しかし、補助部門は直接製造作業に携わっておりませんので、補助部門費を各製品に配賦するための基準を見い出すことが困難となります。そこで、直接製造作業に携わっている製造部門に配賦し、製造部門を通じて各製品に配賦していくことになるのです。

③の第3次集計では、製造部門費(補助部門費配賦後)を各製品に配賦することになります。個別原価計算の場合、原則として、予定配賦率を用いて各製品(各製造指図書)に配賦することとされています(原価計算基準 基準33(二))。

 

6. 配賦計算を行うタイミング

部門別計算と聞くと、部門費配賦表などを使って配賦計算を行うイメージを思い浮かべる方が多いと思います。その配賦計算を行うタイミングは、大きく(1)予算編成時と(2)月末や期末などの実績に基づく計算時の2つに分かれます。今後各問題に取り組む際には、どの時点の計算をしているのかを把握するようにしてみてください。

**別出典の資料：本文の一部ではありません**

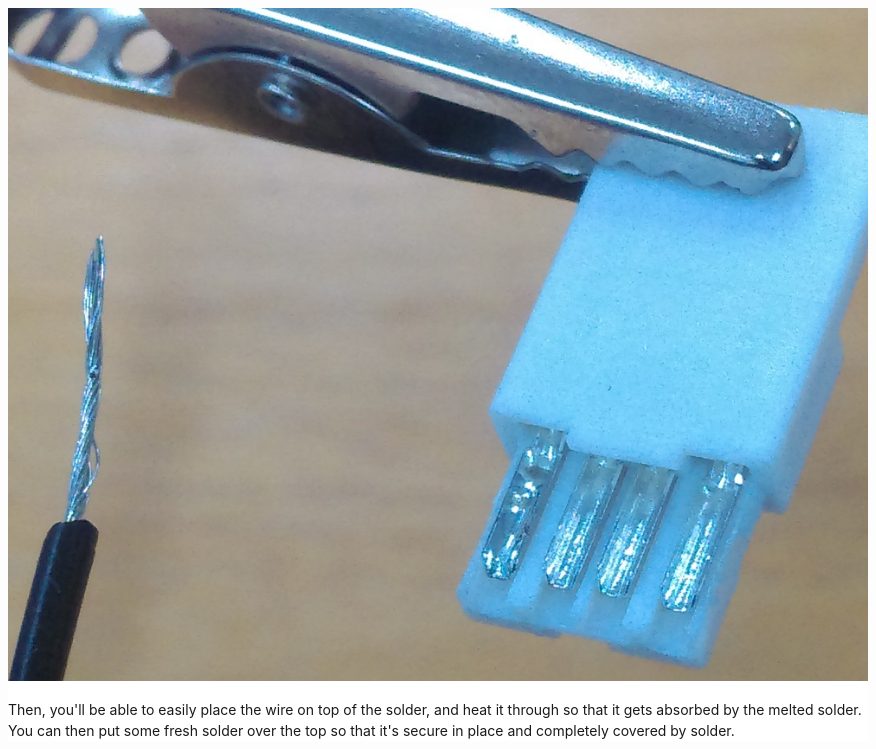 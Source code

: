 ![well](images/connector/solder.jpg)

Then, you'll be able to easily place the wire on top of the solder, and heat it through so that it gets absorbed by the melted solder. You can then put some fresh solder over the top so that it's secure in place and completely covered by solder.
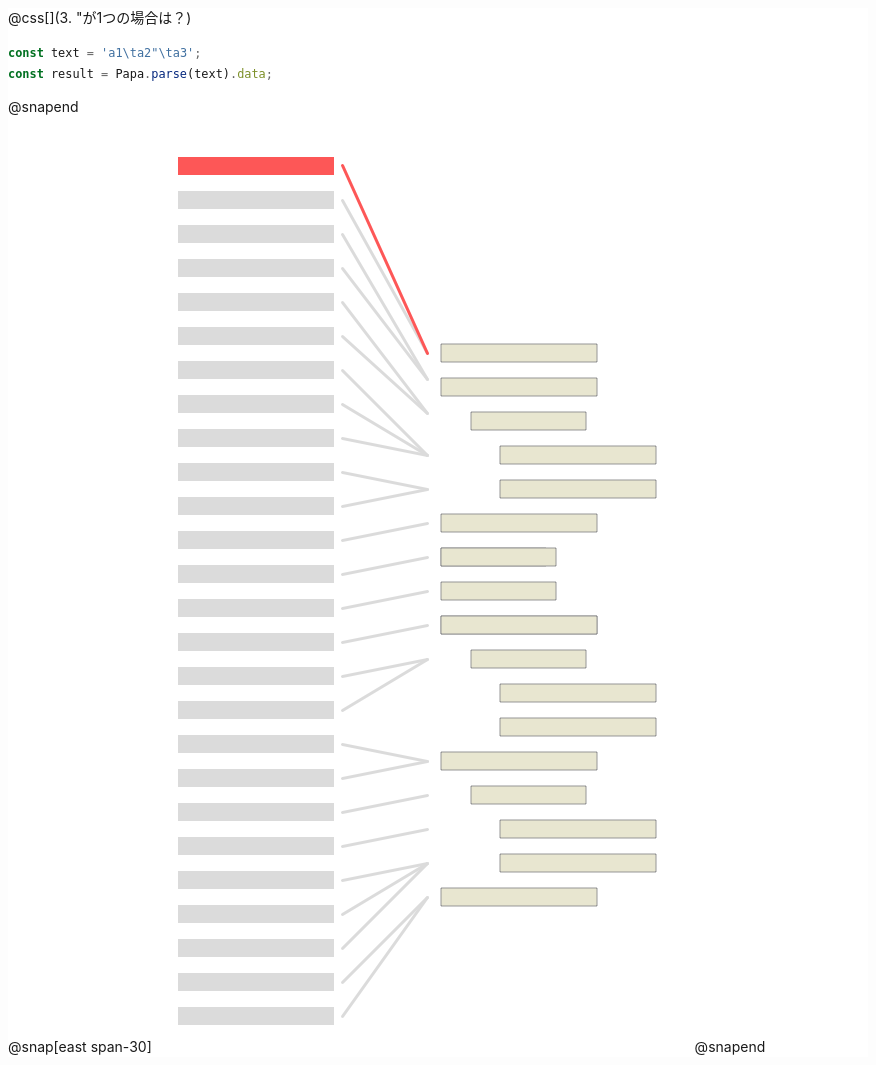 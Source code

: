@css[](3. "が1つの場合は？)
```js
const text = 'a1\ta2"\ta3';
const result = Papa.parse(text).data;
```
@snapend

@snap[east span-30]
![IMAGE](assets/img/add_fail.png)
@snapend
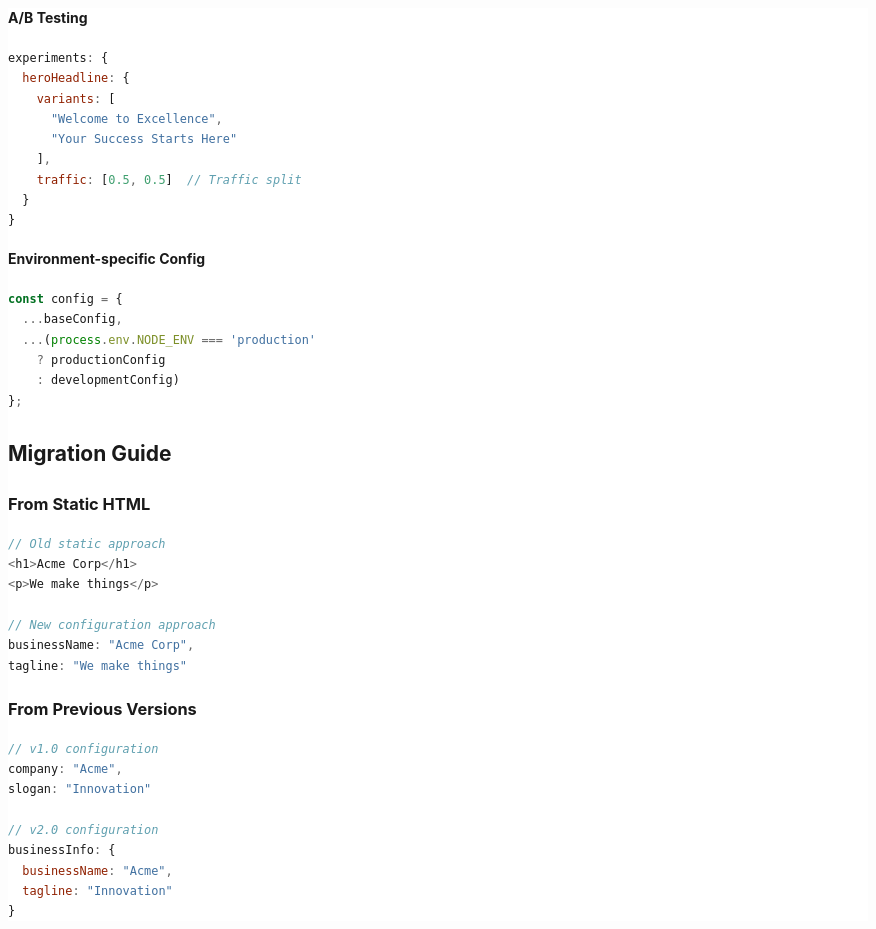 #### A/B Testing

```javascript
experiments: {
  heroHeadline: {
    variants: [
      "Welcome to Excellence",
      "Your Success Starts Here"
    ],
    traffic: [0.5, 0.5]  // Traffic split
  }
}
```

#### Environment-specific Config

```javascript
const config = {
  ...baseConfig,
  ...(process.env.NODE_ENV === 'production'
    ? productionConfig
    : developmentConfig)
};
```

## Migration Guide

### From Static HTML

```javascript
// Old static approach
<h1>Acme Corp</h1>
<p>We make things</p>

// New configuration approach
businessName: "Acme Corp",
tagline: "We make things"
```

### From Previous Versions

```javascript
// v1.0 configuration
company: "Acme",
slogan: "Innovation"

// v2.0 configuration
businessInfo: {
  businessName: "Acme",
  tagline: "Innovation"
}
```
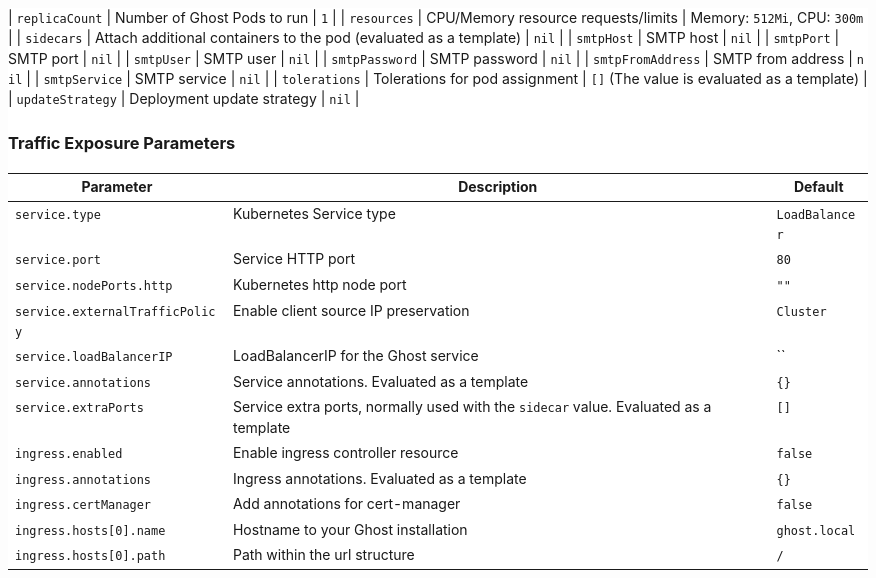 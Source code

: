 | `replicaCount`                              | Number of Ghost Pods to run                                                                                           | `1`                                                          |
| `resources`                                 | CPU/Memory resource requests/limits                                                                                   | Memory: `512Mi`, CPU: `300m`                                 |
| `sidecars`                                  | Attach additional containers to the pod (evaluated as a template)                                                     | `nil`                                                        |
| `smtpHost`                                  | SMTP host                                                                                                             | `nil`                                                        |
| `smtpPort`                                  | SMTP port                                                                                                             | `nil`                                                        |
| `smtpUser`                                  | SMTP user                                                                                                             | `nil`                                                        |
| `smtpPassword`                              | SMTP password                                                                                                         | `nil`                                                        |
| `smtpFromAddress`                           | SMTP from address                                                                                                     | `nil`                                                        |
| `smtpService`                               | SMTP service                                                                                                          | `nil`                                                        |
| `tolerations`                               | Tolerations for pod assignment                                                                                        | `[]` (The value is evaluated as a template)                  |
| `updateStrategy`                            | Deployment update strategy                                                                                            | `nil`                                                        |

### Traffic Exposure Parameters

| Parameter                                   | Description                                                                                                           | Default                                                      |
|---------------------------------------------|-----------------------------------------------------------------------------------------------------------------------|--------------------------------------------------------------|
| `service.type`                              | Kubernetes Service type                                                                                               | `LoadBalancer`                                               |
| `service.port`                              | Service HTTP port                                                                                                     | `80`                                                         |
| `service.nodePorts.http`                    | Kubernetes http node port                                                                                             | `""`                                                         |
| `service.externalTrafficPolicy`             | Enable client source IP preservation                                                                                  | `Cluster`                                                    |
| `service.loadBalancerIP`                    | LoadBalancerIP for the Ghost service                                                                                  | ``                                                           |
| `service.annotations`                       | Service annotations. Evaluated as a template                                                                          | `{}`                                                         |
| `service.extraPorts`                        | Service extra ports, normally used with the `sidecar` value. Evaluated as a template                                  | `[]`                                                         |
| `ingress.enabled`                           | Enable ingress controller resource                                                                                    | `false`                                                      |
| `ingress.annotations`                       | Ingress annotations. Evaluated as a template                                                                          | `{}`                                                         |
| `ingress.certManager`                       | Add annotations for cert-manager                                                                                      | `false`                                                      |
| `ingress.hosts[0].name`                     | Hostname to your Ghost installation                                                                                   | `ghost.local`                                                |
| `ingress.hosts[0].path`                     | Path within the url structure                                                                                         | `/`                                                          | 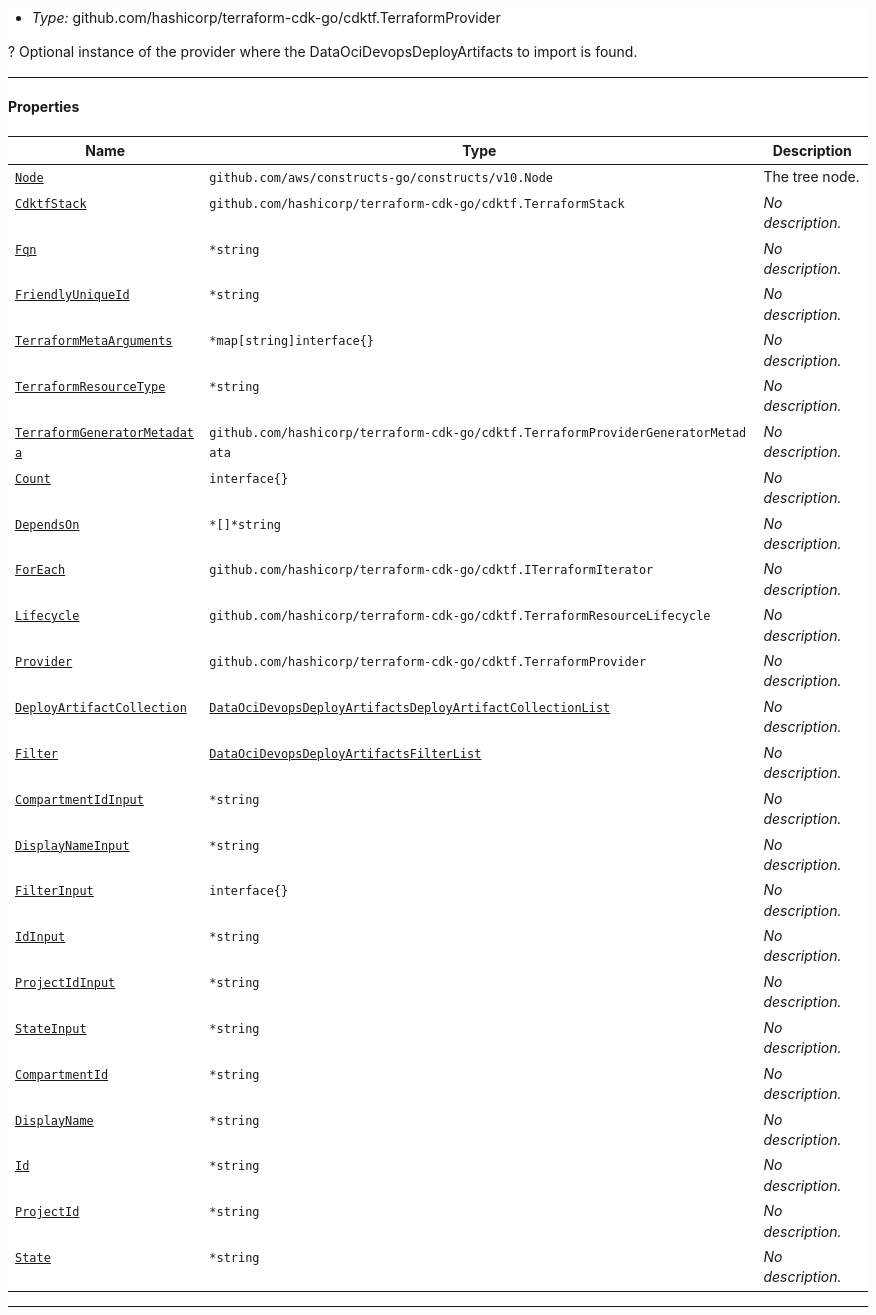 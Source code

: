 - *Type:* github.com/hashicorp/terraform-cdk-go/cdktf.TerraformProvider

? Optional instance of the provider where the DataOciDevopsDeployArtifacts to import is found.

---

#### Properties <a name="Properties" id="Properties"></a>

| **Name** | **Type** | **Description** |
| --- | --- | --- |
| <code><a href="#rhizo-co-terraform-provider-oci.dataOciDevopsDeployArtifacts.DataOciDevopsDeployArtifacts.property.node">Node</a></code> | <code>github.com/aws/constructs-go/constructs/v10.Node</code> | The tree node. |
| <code><a href="#rhizo-co-terraform-provider-oci.dataOciDevopsDeployArtifacts.DataOciDevopsDeployArtifacts.property.cdktfStack">CdktfStack</a></code> | <code>github.com/hashicorp/terraform-cdk-go/cdktf.TerraformStack</code> | *No description.* |
| <code><a href="#rhizo-co-terraform-provider-oci.dataOciDevopsDeployArtifacts.DataOciDevopsDeployArtifacts.property.fqn">Fqn</a></code> | <code>*string</code> | *No description.* |
| <code><a href="#rhizo-co-terraform-provider-oci.dataOciDevopsDeployArtifacts.DataOciDevopsDeployArtifacts.property.friendlyUniqueId">FriendlyUniqueId</a></code> | <code>*string</code> | *No description.* |
| <code><a href="#rhizo-co-terraform-provider-oci.dataOciDevopsDeployArtifacts.DataOciDevopsDeployArtifacts.property.terraformMetaArguments">TerraformMetaArguments</a></code> | <code>*map[string]interface{}</code> | *No description.* |
| <code><a href="#rhizo-co-terraform-provider-oci.dataOciDevopsDeployArtifacts.DataOciDevopsDeployArtifacts.property.terraformResourceType">TerraformResourceType</a></code> | <code>*string</code> | *No description.* |
| <code><a href="#rhizo-co-terraform-provider-oci.dataOciDevopsDeployArtifacts.DataOciDevopsDeployArtifacts.property.terraformGeneratorMetadata">TerraformGeneratorMetadata</a></code> | <code>github.com/hashicorp/terraform-cdk-go/cdktf.TerraformProviderGeneratorMetadata</code> | *No description.* |
| <code><a href="#rhizo-co-terraform-provider-oci.dataOciDevopsDeployArtifacts.DataOciDevopsDeployArtifacts.property.count">Count</a></code> | <code>interface{}</code> | *No description.* |
| <code><a href="#rhizo-co-terraform-provider-oci.dataOciDevopsDeployArtifacts.DataOciDevopsDeployArtifacts.property.dependsOn">DependsOn</a></code> | <code>*[]*string</code> | *No description.* |
| <code><a href="#rhizo-co-terraform-provider-oci.dataOciDevopsDeployArtifacts.DataOciDevopsDeployArtifacts.property.forEach">ForEach</a></code> | <code>github.com/hashicorp/terraform-cdk-go/cdktf.ITerraformIterator</code> | *No description.* |
| <code><a href="#rhizo-co-terraform-provider-oci.dataOciDevopsDeployArtifacts.DataOciDevopsDeployArtifacts.property.lifecycle">Lifecycle</a></code> | <code>github.com/hashicorp/terraform-cdk-go/cdktf.TerraformResourceLifecycle</code> | *No description.* |
| <code><a href="#rhizo-co-terraform-provider-oci.dataOciDevopsDeployArtifacts.DataOciDevopsDeployArtifacts.property.provider">Provider</a></code> | <code>github.com/hashicorp/terraform-cdk-go/cdktf.TerraformProvider</code> | *No description.* |
| <code><a href="#rhizo-co-terraform-provider-oci.dataOciDevopsDeployArtifacts.DataOciDevopsDeployArtifacts.property.deployArtifactCollection">DeployArtifactCollection</a></code> | <code><a href="#rhizo-co-terraform-provider-oci.dataOciDevopsDeployArtifacts.DataOciDevopsDeployArtifactsDeployArtifactCollectionList">DataOciDevopsDeployArtifactsDeployArtifactCollectionList</a></code> | *No description.* |
| <code><a href="#rhizo-co-terraform-provider-oci.dataOciDevopsDeployArtifacts.DataOciDevopsDeployArtifacts.property.filter">Filter</a></code> | <code><a href="#rhizo-co-terraform-provider-oci.dataOciDevopsDeployArtifacts.DataOciDevopsDeployArtifactsFilterList">DataOciDevopsDeployArtifactsFilterList</a></code> | *No description.* |
| <code><a href="#rhizo-co-terraform-provider-oci.dataOciDevopsDeployArtifacts.DataOciDevopsDeployArtifacts.property.compartmentIdInput">CompartmentIdInput</a></code> | <code>*string</code> | *No description.* |
| <code><a href="#rhizo-co-terraform-provider-oci.dataOciDevopsDeployArtifacts.DataOciDevopsDeployArtifacts.property.displayNameInput">DisplayNameInput</a></code> | <code>*string</code> | *No description.* |
| <code><a href="#rhizo-co-terraform-provider-oci.dataOciDevopsDeployArtifacts.DataOciDevopsDeployArtifacts.property.filterInput">FilterInput</a></code> | <code>interface{}</code> | *No description.* |
| <code><a href="#rhizo-co-terraform-provider-oci.dataOciDevopsDeployArtifacts.DataOciDevopsDeployArtifacts.property.idInput">IdInput</a></code> | <code>*string</code> | *No description.* |
| <code><a href="#rhizo-co-terraform-provider-oci.dataOciDevopsDeployArtifacts.DataOciDevopsDeployArtifacts.property.projectIdInput">ProjectIdInput</a></code> | <code>*string</code> | *No description.* |
| <code><a href="#rhizo-co-terraform-provider-oci.dataOciDevopsDeployArtifacts.DataOciDevopsDeployArtifacts.property.stateInput">StateInput</a></code> | <code>*string</code> | *No description.* |
| <code><a href="#rhizo-co-terraform-provider-oci.dataOciDevopsDeployArtifacts.DataOciDevopsDeployArtifacts.property.compartmentId">CompartmentId</a></code> | <code>*string</code> | *No description.* |
| <code><a href="#rhizo-co-terraform-provider-oci.dataOciDevopsDeployArtifacts.DataOciDevopsDeployArtifacts.property.displayName">DisplayName</a></code> | <code>*string</code> | *No description.* |
| <code><a href="#rhizo-co-terraform-provider-oci.dataOciDevopsDeployArtifacts.DataOciDevopsDeployArtifacts.property.id">Id</a></code> | <code>*string</code> | *No description.* |
| <code><a href="#rhizo-co-terraform-provider-oci.dataOciDevopsDeployArtifacts.DataOciDevopsDeployArtifacts.property.projectId">ProjectId</a></code> | <code>*string</code> | *No description.* |
| <code><a href="#rhizo-co-terraform-provider-oci.dataOciDevopsDeployArtifacts.DataOciDevopsDeployArtifacts.property.state">State</a></code> | <code>*string</code> | *No description.* |

---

(1)の予算編成時には、予算数値を用いた配賦計算を行い、その結果に基づいて製造部門費の予定配賦率を計算します。第3次集計(製造部門費を各製品に配賦する段階)では、予定配賦が原則となっておりますので、そのために予定配賦率を計算しておく必要があるからです。

なお、上記5.で紹介している第2次集計(補助部門費を製造部門に配賦する段階)で予定配賦を行う場合には、そのための予定配賦率もここで計算することになります。

(2)の実績に基づく配賦計算では、部門別計算の範囲となるものを含めた原価の実績に基づき、一連の配賦計算を行います。そして、予定配賦を行う場合には差異分析も行うことになります。

 

7. 第2次集計の全体像

第2次集計は、補助部門費を製造部門に配賦する計算であり、部門別計算の中の第2段階となります。第2次集計は、大まかに①配賦基準の違い、②配賦額の違い、③補助部門間の用役授受をどこまで考慮するかといった3つの観点から計算方法が分類されております。

具体的には、実際原価計算を前提とした場合、第2次集計の主な方法には次のような組み合わせがあります。日商簿記2級の場合には、黄色マーカーを付した方法だけを学習すれば大丈夫です。

 

8. 最後に

上記7.で紹介したような第2次集計の方法の組み合わせの数を考えるだけでも、様々な試験問題のバリエーションが存在することがわかるかと思います。そうなってくると、単純に全てのパターンを丸暗記する学習では限界があります。常に「今どの段階の計算を、どの方法の組み合わせで行っているか」を把握しながら、「基本知識を組み合わせて現場対応」することをおすすめします。